用于组合常见搭配的NLP流程 [英] NLP process for combining common collocations
问题描述
我有一个语料库,我在R中使用了tm包(并且还在python中的NLTK中镜像了相同的脚本).我正在使用unigram,但是希望使用某种解析器将通常位于同一位置的单词组合起来就好像一个单词一样,即我不想再在我的个人中看到"New"和"York"数据集在一起出现时的数据集,并看到这对表示为纽约"的单词就好像是一个单词,并与其他字母组合在一起.

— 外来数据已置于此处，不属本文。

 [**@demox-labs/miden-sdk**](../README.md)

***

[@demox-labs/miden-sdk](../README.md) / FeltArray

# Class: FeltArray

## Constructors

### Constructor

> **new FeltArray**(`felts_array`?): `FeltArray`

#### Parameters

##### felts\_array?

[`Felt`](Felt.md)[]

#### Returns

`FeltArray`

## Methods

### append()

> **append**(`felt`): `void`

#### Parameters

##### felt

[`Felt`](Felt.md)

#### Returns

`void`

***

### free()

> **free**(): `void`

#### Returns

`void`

I have a corpus that I'm using the tm package on in R (and also mirroring the same script in NLTK in python). I'm working with unigrams, but would like a parser of some kind to combine words commonly co-located to be as if one word---ie, I'd like to stop seeing "New" and "York" separately in my data set when they occur together, and see this particular pair represented as "New York" as if that were a single word, and alongside other unigrams.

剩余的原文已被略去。